A new palladacyclic dimer [Pd₂((C,N)L)₂(μ-Sac)₂] (1), in which L: C₁₄H₁₁NBr and sac: the saccharinate ligand, has been synthesized and completely characterized. X-ray crystallography has been used to determine the single crystal structure of this Pd(II) complex. In this dimer, two palladium(II) centers are bridged by a saccharinate anion, which is coordinated to the cyclopalladated units as a bidentate (N- and carbonyl O-atoms) ligand. According to DNA binding studies (UV-Vis spectroscopy, emission titration and viscosity measurements), the Pd(II) complex interacts with calf-thymus DNA (CT-DNA) through a groove binding mode with a binding affinity on the order of 10⁵. Furthermore, UV-Vis and fluorescence emission spectroscopy have been used to monitor the binding of the complex to bovine serum albumin (BSA).

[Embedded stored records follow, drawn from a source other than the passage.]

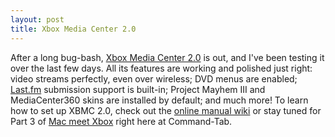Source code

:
 ```yaml
---
layout: post
title: Xbox Media Center 2.0
---
```

After a long bug-bash, [Xbox Media Center 2.0](http://www.xboxmediacenter.com/) is out, and I've been testing it over the last few days. All its features are working and polished just right: video streams perfectly, even over wireless; DVD menus are enabled; [Last.fm](http://www.last.fm/) submission support is built-in; Project Mayhem III and MediaCenter360 skins are installed by default; and much more! To learn how to set up XBMC 2.0, check out the [online manual wiki](http://www.xboxmediacenter.com/wiki/index.php?title=Xbox_Media_Center_Online_Manual) or stay tuned for Part 3 of [Mac meet Xbox](/2006/08/19/mac-meet-xbox-part-1/) right here at Command-Tab.
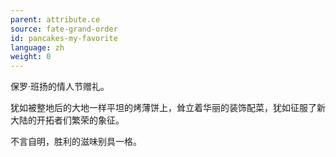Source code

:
 ```yaml
---
parent: attribute.ce
source: fate-grand-order
id: pancakes-my-favorite
language: zh
weight: 0
---
```


保罗·班扬的情人节赠礼。

犹如被整地后的大地一样平坦的烤薄饼上，耸立着华丽的装饰配菜，犹如征服了新大陆的开拓者们繁荣的象征。

不言自明，胜利的滋味别具一格。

The complex is mainly located in site I of the protein, based on the competitive experiments using Warfarin, Ibuprofen and Digoxin as site markers. The results of molecular docking confirmed the experimental data. Finally, the in vitro cytotoxicity of sodium saccharin, ligand LH (C₁₄H₁₂NBr), complex 1 and cisplatin against cervical cancer (HeLa), lung cancer (A549) and breast cancer (MCF-7) cell lines has been studied. The complexation process has significantly improved the anticancer activity, as the IC₅₀ values show. Furthermore, complex 1 has been tested against NIH normal fibroblast cells. Therefore, based on the SI definition, 1 can be assigned as a selective compound against cancer cells.